> DATA EXTRACTS
═══
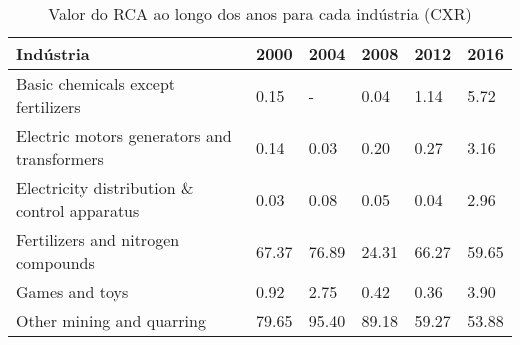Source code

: \begin{table}
\centering
\caption{Valor do RCA ao longo dos anos para cada indústria (CXR)}
\begin{tabular}{p{6cm}p{1.5cm}p{1.5cm}p{1.5cm}p{1.5cm}p{1.5cm}}
\toprule
                                   Indústria &  2000 &  2004 &  2008 &  2012 &  2016 \\
\midrule
          Basic chemicals except fertilizers &  0.15 &     - &  0.04 &  1.14 &  5.72 \\
 Electric motors generators and transformers &  0.14 &  0.03 &  0.20 &  0.27 &  3.16 \\
Electricity distribution \& control apparatus &  0.03 &  0.08 &  0.05 &  0.04 &  2.96 \\
          Fertilizers and nitrogen compounds & 67.37 & 76.89 & 24.31 & 66.27 & 59.65 \\
                              Games and toys &  0.92 &  2.75 &  0.42 &  0.36 &  3.90 \\
                   Other mining and quarring & 79.65 & 95.40 & 89.18 & 59.27 & 53.88 \\
\bottomrule
\end{tabular}
\end{table}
═══
> TASK OBJECTIVE
The reply should hold every record, unchanged, and no pictures.

> ANSWER SPACE
Source code

: \begin{table}
\centering
\caption{Valor do RCA ao longo dos anos para cada indústria (CXR)}
\begin{tabular}{p{6cm}p{1.5cm}p{1.5cm}p{1.5cm}p{1.5cm}p{1.5cm}}
\toprule
                                   Indústria &  2000 &  2004 &  2008 &  2012 &  2016 \\
\midrule
          Basic chemicals except fertilizers &  0.15 &     - &  0.04 &  1.14 &  5.72 \\
 Electric motors generators and transformers &  0.14 &  0.03 &  0.20 &  0.27 &  3.16 \\
Electricity distribution \& control apparatus &  0.03 &  0.08 &  0.05 &  0.04 &  2.96 \\
          Fertilizers and nitrogen compounds & 67.37 & 76.89 & 24.31 & 66.27 & 59.65 \\
                              Games and toys &  0.92 &  2.75 &  0.42 &  0.36 &  3.90 \\
                   Other mining and quarring & 79.65 & 95.40 & 89.18 & 59.27 & 53.88 \\
\bottomrule
\end{tabular}
\end{table}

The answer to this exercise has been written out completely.